The Psychology of Avoidance
Psychological research on task avoidance tells us that people defer work that creates cognitive discomfort. When a task requires translation between domains of expertise — when you know the answer in one "language" but must express it in another — the mental effort increases significantly. Add uncertainty about correctness ("Am I saying the right thing?") and the stakes of formal documentation ("This is going on record"), and you have a recipe for procrastination.
DPIA completion often becomes the last item on the to-do list. Contributors push it to the end of the day, then to tomorrow, then to next week. Not because they do not care about compliance, but because the task feels difficult in a way that is hard to articulate. The questionnaire sits open in a browser tab, creating a low-level background stress that compounds over time.
For organisations without dedicated Data Protection Officers — or where the DPO is stretched thin across many projects — this creates a painful dynamic. The people who need to provide information avoid the task; the people who need the information to proceed have limited ability to help in the moment of difficulty. The gap between these two groups is where DPIAs go to die.
The Communication Gap
In traditional DPIA workflows, when a contributor is stuck, their options are limited:
- Send an email: Ask the DPO or privacy team for clarification. Wait for a response. This can take hours or days, and by the time the answer arrives, the contributor has context-switched to other work and lost momentum.
- Make a guess: Write something that sounds reasonable and hope it passes review. This leads to vague, boilerplate responses that may require significant rework and fail to capture the actual processing activity.
- Leave it blank: Skip the question and move on, hoping someone else will fill it in or that it will become clear later. This creates visible gaps that slow down review and approval.
None of these options are good. The email chain introduces delay. The guess introduces quality risk. The blank introduces visible incompleteness. All three create friction for the people who must eventually review and approve the assessment.
Bringing Expertise to the Point of Need
Acompli addresses this gap by embedding intelligent assistance directly into the completion workflow — not as a replacement for human expertise, but as a translation layer between domain knowledge and compliance language.
The Advisory Helper
The first AI assistant in Acompli is the advisory helper: a contextual guide that explains what a question is really asking and what a good answer looks like. This helper knows both the general meaning of DPIA questions (from GDPR requirements and best practice guidance) and the specific context of the current project (from the project description and other completed responses).

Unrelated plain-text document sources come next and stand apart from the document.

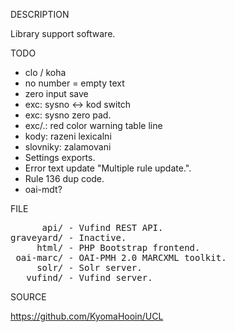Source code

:
DESCRIPTION

Library support software.

TODO

- clo / koha
- no number = empty text
- zero input save
- exc:  sysno <-> kod switch
- exc: sysno zero pad.
- exc/.: red color warning table line
- kody: razeni lexicalni
- slovniky: zalamovani
- Settings exports.
- Error text update "Multiple rule update.".
- Rule 136 dup code.
- oai-mdt?

FILE
<pre>
      api/ - Vufind REST API.
graveyard/ - Inactive.
     html/ - PHP Bootstrap frontend.
 oai-marc/ - OAI-PMH 2.0 MARCXML toolkit.
     solr/ - Solr server.
   vufind/ - Vufind server.
</pre>
SOURCE

https://github.com/KyomaHooin/UCL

A contributor stuck on the "lawful basis" question can ask the advisory helper: "What does this question mean in the context of my loyalty programme?" The helper might respond:
This question is asking which legal ground under Article 6 of GDPR permits you to process personal data for this activity. Based on your project description, the most likely bases are (a) consent from the customer when they enrol, or (b) contractual necessity if the loyalty programme is part of your terms. For a loyalty programme with optional marketing features, you may need different bases for different processing purposes — core programme participation (likely contract) versus promotional communications (likely consent). Think about: what happens if a customer withdraws consent — can they still participate in the programme?

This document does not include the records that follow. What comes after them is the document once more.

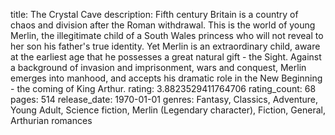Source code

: title: The Crystal Cave
description: Fifth century Britain is a country of chaos and division after the Roman withdrawal. This is the world of young Merlin, the illegitimate child of a South Wales princess who will not reveal to her son his father's true identity. Yet Merlin is an extraordinary child, aware at the earliest age that he possesses a great natural gift - the Sight. Against a background of invasion and imprisonment, wars and conquest, Merlin emerges into manhood, and accepts his dramatic role in the New Beginning - the coming of King Arthur.
rating: 3.8823529411764706
rating_count: 68
pages: 514
release_date: 1970-01-01
genres: Fantasy, Classics, Adventure, Young Adult, Science fiction, Merlin (Legendary character), Fiction, General, Arthurian romances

This is immediate, contextual guidance at the moment of difficulty. The contributor does not wait for an email response. They do not guess in the dark. They receive an explanation that bridges their domain knowledge to the compliance question — and that makes the task feel achievable rather than daunting.

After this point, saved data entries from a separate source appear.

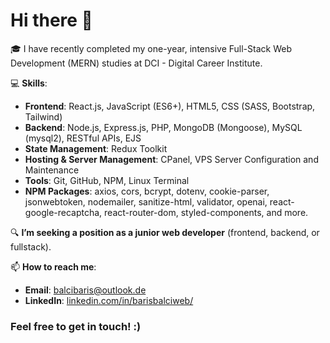 # Hi there 👋

🎓 I have recently completed my one-year, intensive Full-Stack Web Development (MERN) studies at DCI - Digital Career Institute.

💻 **Skills**:
- **Frontend**: React.js, JavaScript (ES6+), HTML5, CSS (SASS, Bootstrap, Tailwind)
- **Backend**: Node.js, Express.js, PHP, MongoDB (Mongoose), MySQL (mysql2), RESTful APIs, EJS
- **State Management**: Redux Toolkit
- **Hosting & Server Management**: CPanel, VPS Server Configuration and Maintenance
- **Tools**: Git, GitHub, NPM, Linux Terminal
- **NPM Packages**: axios, cors, bcrypt, dotenv, cookie-parser, jsonwebtoken, nodemailer, sanitize-html, validator, openai, react-google-recaptcha, react-router-dom, styled-components, and more.

🔍 **I’m seeking a position as a junior web developer** (frontend, backend, or fullstack).

📫 **How to reach me**:
- **Email**: [balcibaris@outlook.de](mailto:balcibaris@outlook.de)
- **LinkedIn**: [linkedin.com/in/barisbalciweb/](https://www.linkedin.com/in/barisbalciweb/)

### Feel free to get in touch! :)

The Assessment Search Helper
The second AI assistant addresses a different problem: finding information that already exists within the assessment. In complex DPIAs, contributors may complete their sections without visibility into what colleagues have written. Information is duplicated, or worse, inconsistent. New team members joining a project mid-stream have no easy way to understand what has already been documented.
The assessment search helper allows anyone to ask natural language questions about the assessment content:
- "What retention periods have been specified for customer data?"
- "Which third-party vendors are mentioned in this assessment?"
- "What does this assessment say about international data transfers?"
The helper searches the assessment, surfaces relevant answers with citations to source questions, and provides a synthesised response. This turns the assessment from a static form into a queryable knowledge base — making it far easier for contributors to stay aligned and for reviewers to quickly verify consistency.
Reducing Cognitive Load, Not Replacing Expertise
It is important to understand what these helpers are and are not doing. They are not answering compliance questions on behalf of the contributor. The human still provides the substantive information: which systems are involved, what data is collected, how long it is retained, who has access. The AI helpers make it easier for contributors to express what they know in a format that meets compliance requirements.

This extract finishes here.